● **PROBLEM TO SOLVE**
Check each line of the records for "быть"; collect those that have it.

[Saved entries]
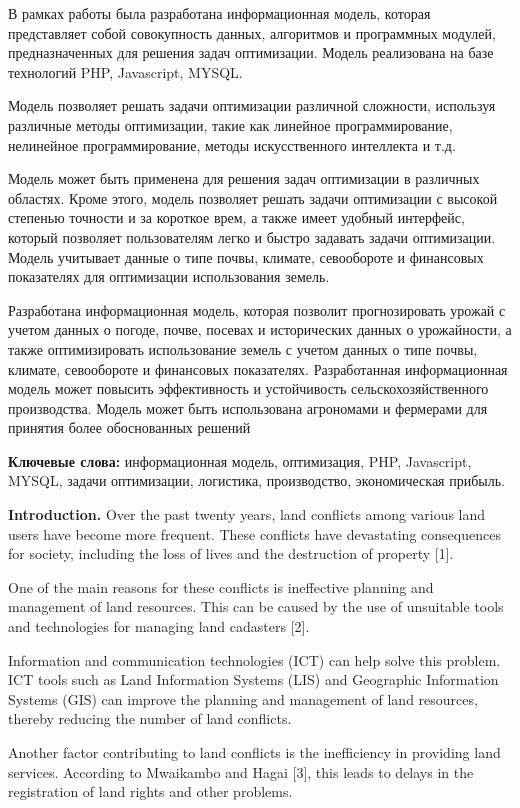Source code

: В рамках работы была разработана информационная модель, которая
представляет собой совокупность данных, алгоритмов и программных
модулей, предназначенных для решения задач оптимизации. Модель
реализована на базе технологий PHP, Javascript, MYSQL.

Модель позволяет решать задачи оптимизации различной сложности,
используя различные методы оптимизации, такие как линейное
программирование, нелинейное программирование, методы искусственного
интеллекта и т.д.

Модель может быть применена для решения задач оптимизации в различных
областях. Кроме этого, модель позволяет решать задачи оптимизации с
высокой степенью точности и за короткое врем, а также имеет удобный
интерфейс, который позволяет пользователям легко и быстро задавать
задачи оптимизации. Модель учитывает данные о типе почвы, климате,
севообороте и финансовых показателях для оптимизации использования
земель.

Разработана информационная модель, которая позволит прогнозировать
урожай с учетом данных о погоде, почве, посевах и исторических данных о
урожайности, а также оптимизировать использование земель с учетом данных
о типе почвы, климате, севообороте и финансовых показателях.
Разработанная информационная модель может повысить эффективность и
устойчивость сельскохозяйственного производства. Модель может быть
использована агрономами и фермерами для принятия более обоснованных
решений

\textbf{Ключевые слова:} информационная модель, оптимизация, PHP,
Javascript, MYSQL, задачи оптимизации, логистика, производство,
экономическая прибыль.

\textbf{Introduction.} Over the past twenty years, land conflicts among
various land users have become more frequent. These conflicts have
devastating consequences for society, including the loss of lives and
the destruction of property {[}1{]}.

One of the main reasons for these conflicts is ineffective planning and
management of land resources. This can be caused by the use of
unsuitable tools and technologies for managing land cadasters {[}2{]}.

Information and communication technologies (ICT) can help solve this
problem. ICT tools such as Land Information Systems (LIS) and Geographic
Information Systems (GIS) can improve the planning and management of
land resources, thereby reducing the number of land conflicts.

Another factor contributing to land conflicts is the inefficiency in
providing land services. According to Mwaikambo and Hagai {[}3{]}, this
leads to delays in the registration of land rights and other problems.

● **ANSWER TO THIS TASK**
Модель может быть применена для решения задач оптимизации в различных
устойчивость сельскохозяйственного производства. Модель может быть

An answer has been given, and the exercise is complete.